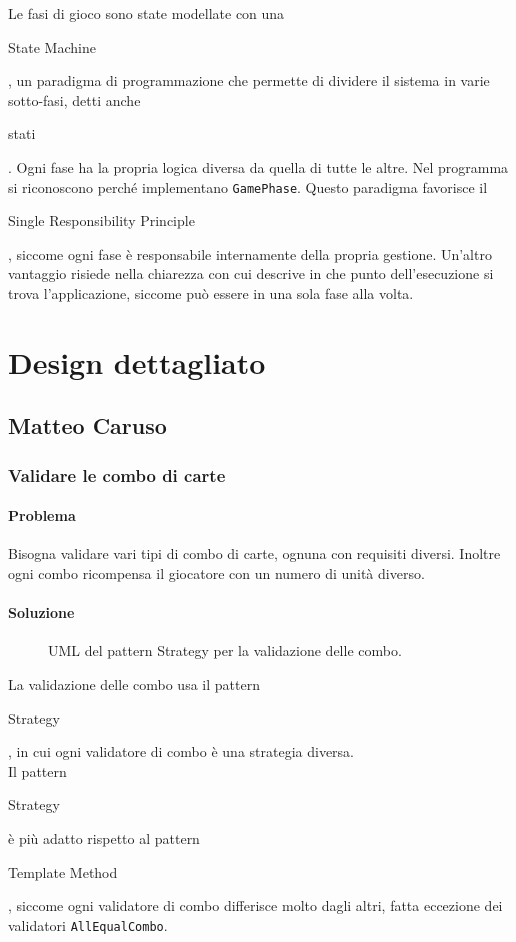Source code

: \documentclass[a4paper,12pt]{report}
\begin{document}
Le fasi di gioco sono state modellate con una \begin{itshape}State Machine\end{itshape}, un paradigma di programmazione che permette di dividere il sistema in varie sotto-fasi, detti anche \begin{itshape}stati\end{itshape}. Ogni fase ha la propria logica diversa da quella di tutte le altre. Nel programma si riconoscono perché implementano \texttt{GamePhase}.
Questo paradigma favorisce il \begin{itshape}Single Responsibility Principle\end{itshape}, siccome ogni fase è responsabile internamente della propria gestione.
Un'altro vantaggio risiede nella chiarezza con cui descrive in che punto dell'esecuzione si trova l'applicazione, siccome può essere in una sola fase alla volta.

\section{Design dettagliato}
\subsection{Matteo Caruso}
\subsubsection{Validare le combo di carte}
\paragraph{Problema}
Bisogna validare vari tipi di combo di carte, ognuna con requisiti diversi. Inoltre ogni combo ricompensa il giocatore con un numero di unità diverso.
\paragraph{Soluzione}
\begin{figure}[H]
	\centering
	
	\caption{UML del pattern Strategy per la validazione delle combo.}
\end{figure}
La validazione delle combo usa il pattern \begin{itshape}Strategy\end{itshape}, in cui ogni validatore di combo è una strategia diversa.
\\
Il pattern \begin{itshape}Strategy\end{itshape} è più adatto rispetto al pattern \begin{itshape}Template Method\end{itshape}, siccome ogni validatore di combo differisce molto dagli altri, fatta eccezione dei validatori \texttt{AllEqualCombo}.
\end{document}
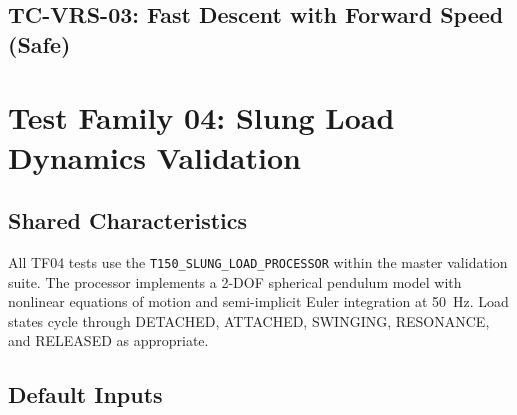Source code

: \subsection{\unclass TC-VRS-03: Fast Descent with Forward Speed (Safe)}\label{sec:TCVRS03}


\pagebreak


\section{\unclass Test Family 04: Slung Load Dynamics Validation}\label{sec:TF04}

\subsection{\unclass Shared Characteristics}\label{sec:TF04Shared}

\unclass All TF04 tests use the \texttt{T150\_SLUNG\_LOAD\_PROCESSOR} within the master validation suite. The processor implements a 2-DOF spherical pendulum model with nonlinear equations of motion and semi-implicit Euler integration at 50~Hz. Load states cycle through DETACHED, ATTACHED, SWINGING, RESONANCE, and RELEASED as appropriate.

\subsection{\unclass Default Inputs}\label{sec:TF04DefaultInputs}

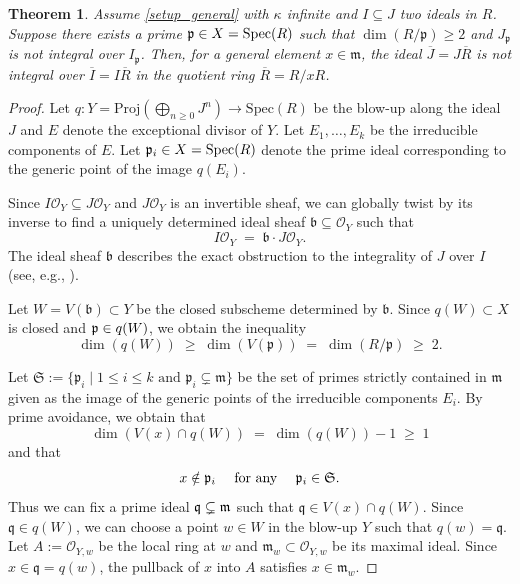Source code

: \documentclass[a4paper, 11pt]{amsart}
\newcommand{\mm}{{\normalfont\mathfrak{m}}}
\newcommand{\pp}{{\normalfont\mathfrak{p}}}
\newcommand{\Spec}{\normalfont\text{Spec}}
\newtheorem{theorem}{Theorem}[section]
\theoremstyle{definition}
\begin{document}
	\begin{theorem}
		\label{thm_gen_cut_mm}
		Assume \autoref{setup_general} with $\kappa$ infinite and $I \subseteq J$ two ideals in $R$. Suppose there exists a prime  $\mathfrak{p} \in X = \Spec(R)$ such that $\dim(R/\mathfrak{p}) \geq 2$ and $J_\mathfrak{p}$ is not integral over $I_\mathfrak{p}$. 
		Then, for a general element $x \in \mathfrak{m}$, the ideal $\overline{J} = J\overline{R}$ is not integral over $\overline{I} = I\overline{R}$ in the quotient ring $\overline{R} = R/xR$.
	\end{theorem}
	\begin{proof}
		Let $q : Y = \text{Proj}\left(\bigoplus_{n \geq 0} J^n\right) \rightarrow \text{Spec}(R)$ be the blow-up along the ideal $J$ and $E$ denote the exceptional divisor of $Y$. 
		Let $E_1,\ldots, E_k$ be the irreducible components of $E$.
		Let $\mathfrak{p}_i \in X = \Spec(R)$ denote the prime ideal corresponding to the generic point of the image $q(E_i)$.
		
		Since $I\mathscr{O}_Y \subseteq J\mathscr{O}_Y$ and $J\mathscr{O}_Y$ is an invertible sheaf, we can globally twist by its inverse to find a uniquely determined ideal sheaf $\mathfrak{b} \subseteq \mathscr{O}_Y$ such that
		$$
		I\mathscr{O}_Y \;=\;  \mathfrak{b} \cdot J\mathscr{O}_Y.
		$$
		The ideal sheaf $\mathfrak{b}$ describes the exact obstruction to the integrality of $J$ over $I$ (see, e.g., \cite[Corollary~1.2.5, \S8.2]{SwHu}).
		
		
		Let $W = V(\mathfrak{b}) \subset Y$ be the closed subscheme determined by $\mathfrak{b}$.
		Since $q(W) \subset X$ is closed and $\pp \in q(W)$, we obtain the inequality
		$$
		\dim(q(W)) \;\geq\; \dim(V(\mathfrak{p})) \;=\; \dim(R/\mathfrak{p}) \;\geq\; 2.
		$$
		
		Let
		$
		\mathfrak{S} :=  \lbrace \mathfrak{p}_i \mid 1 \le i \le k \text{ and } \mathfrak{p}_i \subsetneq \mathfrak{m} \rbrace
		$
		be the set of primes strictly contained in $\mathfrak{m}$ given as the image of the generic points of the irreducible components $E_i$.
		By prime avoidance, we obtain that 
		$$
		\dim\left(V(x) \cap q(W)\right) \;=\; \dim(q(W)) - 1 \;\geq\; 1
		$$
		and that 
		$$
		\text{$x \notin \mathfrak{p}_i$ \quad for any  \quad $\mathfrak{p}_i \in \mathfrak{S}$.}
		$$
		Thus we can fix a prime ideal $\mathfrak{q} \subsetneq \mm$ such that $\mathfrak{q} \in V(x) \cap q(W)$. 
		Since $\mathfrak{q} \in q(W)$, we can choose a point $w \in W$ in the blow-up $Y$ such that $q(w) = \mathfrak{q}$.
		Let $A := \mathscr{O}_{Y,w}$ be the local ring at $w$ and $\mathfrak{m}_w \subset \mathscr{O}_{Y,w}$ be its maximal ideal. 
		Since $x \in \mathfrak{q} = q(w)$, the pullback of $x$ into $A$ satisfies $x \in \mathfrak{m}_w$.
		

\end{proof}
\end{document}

§ **REQUIRED WORK**:
Take each line of the material above that holds the string "validazione" and copy it.

§ **WRITTEN SOLUTION**:
	\caption{UML del pattern Strategy per la validazione delle combo.}
La validazione delle combo usa il pattern \begin{itshape}Strategy\end{itshape}, in cui ogni validatore di combo è una strategia diversa.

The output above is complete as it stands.